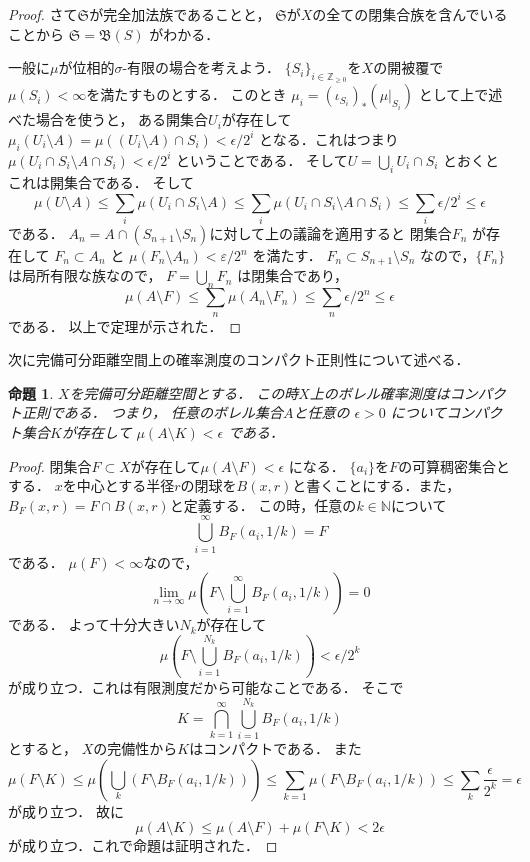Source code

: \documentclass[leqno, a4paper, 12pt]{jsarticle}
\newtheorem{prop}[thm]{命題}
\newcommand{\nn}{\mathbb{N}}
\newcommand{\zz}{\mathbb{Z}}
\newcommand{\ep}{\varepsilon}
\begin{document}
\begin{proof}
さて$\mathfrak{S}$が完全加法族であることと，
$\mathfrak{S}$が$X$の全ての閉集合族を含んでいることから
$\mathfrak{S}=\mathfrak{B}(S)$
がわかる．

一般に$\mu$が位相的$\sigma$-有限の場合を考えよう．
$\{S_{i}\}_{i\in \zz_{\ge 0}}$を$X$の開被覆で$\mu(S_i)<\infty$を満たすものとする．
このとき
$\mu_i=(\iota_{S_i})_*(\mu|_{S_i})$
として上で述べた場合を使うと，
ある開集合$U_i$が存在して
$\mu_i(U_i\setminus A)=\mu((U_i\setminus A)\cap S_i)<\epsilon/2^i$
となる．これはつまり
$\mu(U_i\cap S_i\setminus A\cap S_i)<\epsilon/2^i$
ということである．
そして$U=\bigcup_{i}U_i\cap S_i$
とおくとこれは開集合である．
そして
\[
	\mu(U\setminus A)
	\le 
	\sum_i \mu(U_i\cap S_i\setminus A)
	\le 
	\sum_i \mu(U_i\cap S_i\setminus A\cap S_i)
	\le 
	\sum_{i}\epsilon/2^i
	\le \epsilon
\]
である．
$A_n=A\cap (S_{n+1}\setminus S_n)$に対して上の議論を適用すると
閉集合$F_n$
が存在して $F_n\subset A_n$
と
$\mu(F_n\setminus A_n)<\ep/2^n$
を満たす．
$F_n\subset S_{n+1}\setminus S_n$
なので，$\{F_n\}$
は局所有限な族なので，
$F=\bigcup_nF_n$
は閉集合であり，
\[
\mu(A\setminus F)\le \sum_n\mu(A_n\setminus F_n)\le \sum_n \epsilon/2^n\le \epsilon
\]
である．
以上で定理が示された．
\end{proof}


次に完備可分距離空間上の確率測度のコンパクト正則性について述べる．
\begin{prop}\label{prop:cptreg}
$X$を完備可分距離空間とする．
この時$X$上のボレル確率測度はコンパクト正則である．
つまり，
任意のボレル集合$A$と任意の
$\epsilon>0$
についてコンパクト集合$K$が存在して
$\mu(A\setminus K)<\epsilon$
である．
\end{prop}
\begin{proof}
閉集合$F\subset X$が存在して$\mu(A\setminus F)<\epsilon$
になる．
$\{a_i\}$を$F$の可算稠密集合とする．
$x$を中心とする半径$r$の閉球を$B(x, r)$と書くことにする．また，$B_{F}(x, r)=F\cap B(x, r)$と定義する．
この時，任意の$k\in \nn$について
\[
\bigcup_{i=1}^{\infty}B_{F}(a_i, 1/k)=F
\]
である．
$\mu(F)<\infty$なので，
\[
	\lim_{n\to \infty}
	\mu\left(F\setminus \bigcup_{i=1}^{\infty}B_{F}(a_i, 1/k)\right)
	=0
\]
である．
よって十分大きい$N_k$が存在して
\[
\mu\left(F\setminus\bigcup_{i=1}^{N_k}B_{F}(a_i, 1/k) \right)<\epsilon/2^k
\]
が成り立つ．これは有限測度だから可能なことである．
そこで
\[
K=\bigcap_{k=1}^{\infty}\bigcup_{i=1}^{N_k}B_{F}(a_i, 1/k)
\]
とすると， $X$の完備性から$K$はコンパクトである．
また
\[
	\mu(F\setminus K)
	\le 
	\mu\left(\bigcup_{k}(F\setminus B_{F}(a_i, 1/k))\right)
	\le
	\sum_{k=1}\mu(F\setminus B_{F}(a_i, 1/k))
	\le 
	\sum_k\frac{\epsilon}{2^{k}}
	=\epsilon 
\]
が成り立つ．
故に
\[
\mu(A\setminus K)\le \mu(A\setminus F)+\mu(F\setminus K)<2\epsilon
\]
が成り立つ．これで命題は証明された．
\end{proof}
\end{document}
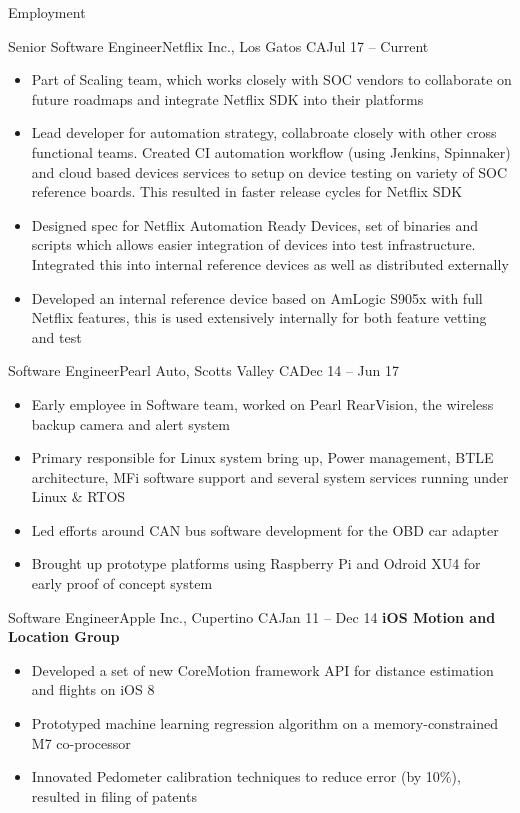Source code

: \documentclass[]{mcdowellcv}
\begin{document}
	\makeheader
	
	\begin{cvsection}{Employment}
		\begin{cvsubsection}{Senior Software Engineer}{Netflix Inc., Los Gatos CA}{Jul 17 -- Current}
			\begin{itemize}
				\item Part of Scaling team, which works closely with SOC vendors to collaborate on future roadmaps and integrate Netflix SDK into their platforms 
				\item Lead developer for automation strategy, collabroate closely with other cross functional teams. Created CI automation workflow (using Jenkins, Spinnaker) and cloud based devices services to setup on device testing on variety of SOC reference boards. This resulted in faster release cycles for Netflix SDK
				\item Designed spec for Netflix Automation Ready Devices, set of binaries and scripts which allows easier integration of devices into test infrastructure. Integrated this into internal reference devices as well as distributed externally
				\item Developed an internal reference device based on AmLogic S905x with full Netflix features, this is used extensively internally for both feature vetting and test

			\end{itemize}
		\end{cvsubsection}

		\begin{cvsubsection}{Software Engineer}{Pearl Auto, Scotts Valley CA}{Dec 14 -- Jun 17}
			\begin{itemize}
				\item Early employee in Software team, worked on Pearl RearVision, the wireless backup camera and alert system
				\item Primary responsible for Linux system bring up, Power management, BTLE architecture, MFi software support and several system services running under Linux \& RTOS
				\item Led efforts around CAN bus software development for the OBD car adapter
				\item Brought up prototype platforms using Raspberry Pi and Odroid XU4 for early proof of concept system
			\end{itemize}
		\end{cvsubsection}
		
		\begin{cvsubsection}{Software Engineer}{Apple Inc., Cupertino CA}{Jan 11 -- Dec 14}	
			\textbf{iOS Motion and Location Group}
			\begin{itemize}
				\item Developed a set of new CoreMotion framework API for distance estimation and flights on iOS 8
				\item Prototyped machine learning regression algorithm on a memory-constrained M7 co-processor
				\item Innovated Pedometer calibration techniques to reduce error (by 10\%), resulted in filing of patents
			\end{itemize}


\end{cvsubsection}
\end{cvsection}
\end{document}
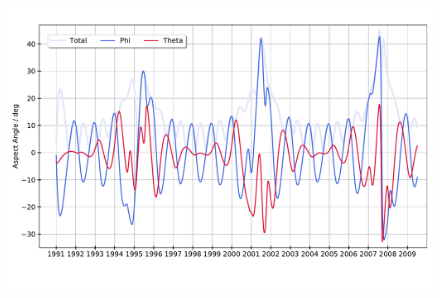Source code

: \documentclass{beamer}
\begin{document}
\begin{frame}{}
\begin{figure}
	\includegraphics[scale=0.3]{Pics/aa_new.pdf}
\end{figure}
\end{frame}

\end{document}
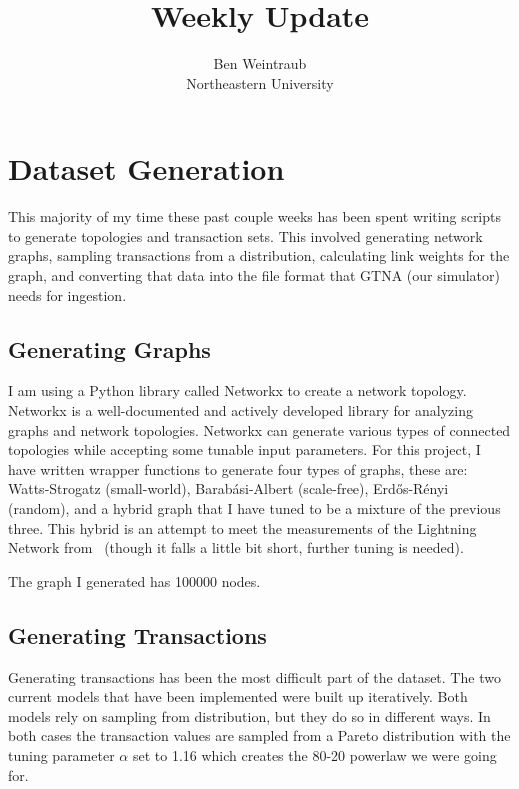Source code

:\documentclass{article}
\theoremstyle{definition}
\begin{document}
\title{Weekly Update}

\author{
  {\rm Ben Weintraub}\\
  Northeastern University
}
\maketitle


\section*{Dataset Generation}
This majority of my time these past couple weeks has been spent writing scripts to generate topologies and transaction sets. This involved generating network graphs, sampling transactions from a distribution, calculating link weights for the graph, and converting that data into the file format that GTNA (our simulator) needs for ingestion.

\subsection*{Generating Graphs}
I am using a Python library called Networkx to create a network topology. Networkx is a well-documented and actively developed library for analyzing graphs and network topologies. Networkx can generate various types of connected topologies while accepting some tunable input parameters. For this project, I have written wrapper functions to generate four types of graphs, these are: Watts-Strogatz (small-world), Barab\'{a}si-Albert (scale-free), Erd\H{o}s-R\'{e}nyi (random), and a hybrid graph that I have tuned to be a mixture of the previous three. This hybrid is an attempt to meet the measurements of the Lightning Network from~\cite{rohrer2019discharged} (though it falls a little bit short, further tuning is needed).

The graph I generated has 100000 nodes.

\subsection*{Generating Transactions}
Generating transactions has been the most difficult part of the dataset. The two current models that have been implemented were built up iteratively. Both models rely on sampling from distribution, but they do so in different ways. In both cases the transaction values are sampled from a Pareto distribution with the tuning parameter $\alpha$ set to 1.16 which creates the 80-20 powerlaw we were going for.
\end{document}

● **What is needed**
Please output every entry exactly as written, apart from the pictures.

● **Solution for this exercise**
Source code

: \documentclass[leqno, a4paper, 12pt]{jsarticle}
\newtheorem{prop}[thm]{命題}
\newcommand{\nn}{\mathbb{N}}
\newcommand{\zz}{\mathbb{Z}}
\newcommand{\ep}{\varepsilon}
\begin{document}
\begin{proof}
さて$\mathfrak{S}$が完全加法族であることと，
$\mathfrak{S}$が$X$の全ての閉集合族を含んでいることから
$\mathfrak{S}=\mathfrak{B}(S)$
がわかる．

一般に$\mu$が位相的$\sigma$-有限の場合を考えよう．
$\{S_{i}\}_{i\in \zz_{\ge 0}}$を$X$の開被覆で$\mu(S_i)<\infty$を満たすものとする．
このとき
$\mu_i=(\iota_{S_i})_*(\mu|_{S_i})$
として上で述べた場合を使うと，
ある開集合$U_i$が存在して
$\mu_i(U_i\setminus A)=\mu((U_i\setminus A)\cap S_i)<\epsilon/2^i$
となる．これはつまり
$\mu(U_i\cap S_i\setminus A\cap S_i)<\epsilon/2^i$
ということである．
そして$U=\bigcup_{i}U_i\cap S_i$
とおくとこれは開集合である．
そして
\[
	\mu(U\setminus A)
	\le 
	\sum_i \mu(U_i\cap S_i\setminus A)
	\le 
	\sum_i \mu(U_i\cap S_i\setminus A\cap S_i)
	\le 
	\sum_{i}\epsilon/2^i
	\le \epsilon
\]
である．
$A_n=A\cap (S_{n+1}\setminus S_n)$に対して上の議論を適用すると
閉集合$F_n$
が存在して $F_n\subset A_n$
と
$\mu(F_n\setminus A_n)<\ep/2^n$
を満たす．
$F_n\subset S_{n+1}\setminus S_n$
なので，$\{F_n\}$
は局所有限な族なので，
$F=\bigcup_nF_n$
は閉集合であり，
\[
\mu(A\setminus F)\le \sum_n\mu(A_n\setminus F_n)\le \sum_n \epsilon/2^n\le \epsilon
\]
である．
以上で定理が示された．
\end{proof}


次に完備可分距離空間上の確率測度のコンパクト正則性について述べる．
\begin{prop}\label{prop:cptreg}
$X$を完備可分距離空間とする．
この時$X$上のボレル確率測度はコンパクト正則である．
つまり，
任意のボレル集合$A$と任意の
$\epsilon>0$
についてコンパクト集合$K$が存在して
$\mu(A\setminus K)<\epsilon$
である．
\end{prop}
\begin{proof}
閉集合$F\subset X$が存在して$\mu(A\setminus F)<\epsilon$
になる．
$\{a_i\}$を$F$の可算稠密集合とする．
$x$を中心とする半径$r$の閉球を$B(x, r)$と書くことにする．また，$B_{F}(x, r)=F\cap B(x, r)$と定義する．
この時，任意の$k\in \nn$について
\[
\bigcup_{i=1}^{\infty}B_{F}(a_i, 1/k)=F
\]
である．
$\mu(F)<\infty$なので，
\[
	\lim_{n\to \infty}
	\mu\left(F\setminus \bigcup_{i=1}^{\infty}B_{F}(a_i, 1/k)\right)
	=0
\]
である．
よって十分大きい$N_k$が存在して
\[
\mu\left(F\setminus\bigcup_{i=1}^{N_k}B_{F}(a_i, 1/k) \right)<\epsilon/2^k
\]
が成り立つ．これは有限測度だから可能なことである．
そこで
\[
K=\bigcap_{k=1}^{\infty}\bigcup_{i=1}^{N_k}B_{F}(a_i, 1/k)
\]
とすると， $X$の完備性から$K$はコンパクトである．
また
\[
	\mu(F\setminus K)
	\le 
	\mu\left(\bigcup_{k}(F\setminus B_{F}(a_i, 1/k))\right)
	\le
	\sum_{k=1}\mu(F\setminus B_{F}(a_i, 1/k))
	\le 
	\sum_k\frac{\epsilon}{2^{k}}
	=\epsilon 
\]
が成り立つ．
故に
\[
\mu(A\setminus K)\le \mu(A\setminus F)+\mu(F\setminus K)<2\epsilon
\]
が成り立つ．これで命題は証明された．
\end{proof}
\end{document}
Source code

: \documentclass[]{mcdowellcv}
\begin{document}
	\makeheader
	
	\begin{cvsection}{Employment}
		\begin{cvsubsection}{Senior Software Engineer}{Netflix Inc., Los Gatos CA}{Jul 17 -- Current}
			\begin{itemize}
				\item Part of Scaling team, which works closely with SOC vendors to collaborate on future roadmaps and integrate Netflix SDK into their platforms 
				\item Lead developer for automation strategy, collabroate closely with other cross functional teams. Created CI automation workflow (using Jenkins, Spinnaker) and cloud based devices services to setup on device testing on variety of SOC reference boards. This resulted in faster release cycles for Netflix SDK
				\item Designed spec for Netflix Automation Ready Devices, set of binaries and scripts which allows easier integration of devices into test infrastructure. Integrated this into internal reference devices as well as distributed externally
				\item Developed an internal reference device based on AmLogic S905x with full Netflix features, this is used extensively internally for both feature vetting and test

			\end{itemize}
		\end{cvsubsection}

		\begin{cvsubsection}{Software Engineer}{Pearl Auto, Scotts Valley CA}{Dec 14 -- Jun 17}
			\begin{itemize}
				\item Early employee in Software team, worked on Pearl RearVision, the wireless backup camera and alert system
				\item Primary responsible for Linux system bring up, Power management, BTLE architecture, MFi software support and several system services running under Linux \& RTOS
				\item Led efforts around CAN bus software development for the OBD car adapter
				\item Brought up prototype platforms using Raspberry Pi and Odroid XU4 for early proof of concept system
			\end{itemize}
		\end{cvsubsection}
		
		\begin{cvsubsection}{Software Engineer}{Apple Inc., Cupertino CA}{Jan 11 -- Dec 14}	
			\textbf{iOS Motion and Location Group}
			\begin{itemize}
				\item Developed a set of new CoreMotion framework API for distance estimation and flights on iOS 8
				\item Prototyped machine learning regression algorithm on a memory-constrained M7 co-processor
				\item Innovated Pedometer calibration techniques to reduce error (by 10\%), resulted in filing of patents
			\end{itemize}


\end{cvsubsection}
\end{cvsection}
\end{document}
Source code

: \documentclass{beamer}
\begin{document}
\begin{frame}{}
\begin{figure}
	\includegraphics[scale=0.3]{Pics/aa_new.pdf}
\end{figure}
\end{frame}

\end{document}
Source code

:\documentclass{article}
\theoremstyle{definition}
\begin{document}
\title{Weekly Update}

\author{
  {\rm Ben Weintraub}\\
  Northeastern University
}
\maketitle


\section*{Dataset Generation}
This majority of my time these past couple weeks has been spent writing scripts to generate topologies and transaction sets. This involved generating network graphs, sampling transactions from a distribution, calculating link weights for the graph, and converting that data into the file format that GTNA (our simulator) needs for ingestion.

\subsection*{Generating Graphs}
I am using a Python library called Networkx to create a network topology. Networkx is a well-documented and actively developed library for analyzing graphs and network topologies. Networkx can generate various types of connected topologies while accepting some tunable input parameters. For this project, I have written wrapper functions to generate four types of graphs, these are: Watts-Strogatz (small-world), Barab\'{a}si-Albert (scale-free), Erd\H{o}s-R\'{e}nyi (random), and a hybrid graph that I have tuned to be a mixture of the previous three. This hybrid is an attempt to meet the measurements of the Lightning Network from~\cite{rohrer2019discharged} (though it falls a little bit short, further tuning is needed).

The graph I generated has 100000 nodes.

\subsection*{Generating Transactions}
Generating transactions has been the most difficult part of the dataset. The two current models that have been implemented were built up iteratively. Both models rely on sampling from distribution, but they do so in different ways. In both cases the transaction values are sampled from a Pareto distribution with the tuning parameter $\alpha$ set to 1.16 which creates the 80-20 powerlaw we were going for.
\end{document}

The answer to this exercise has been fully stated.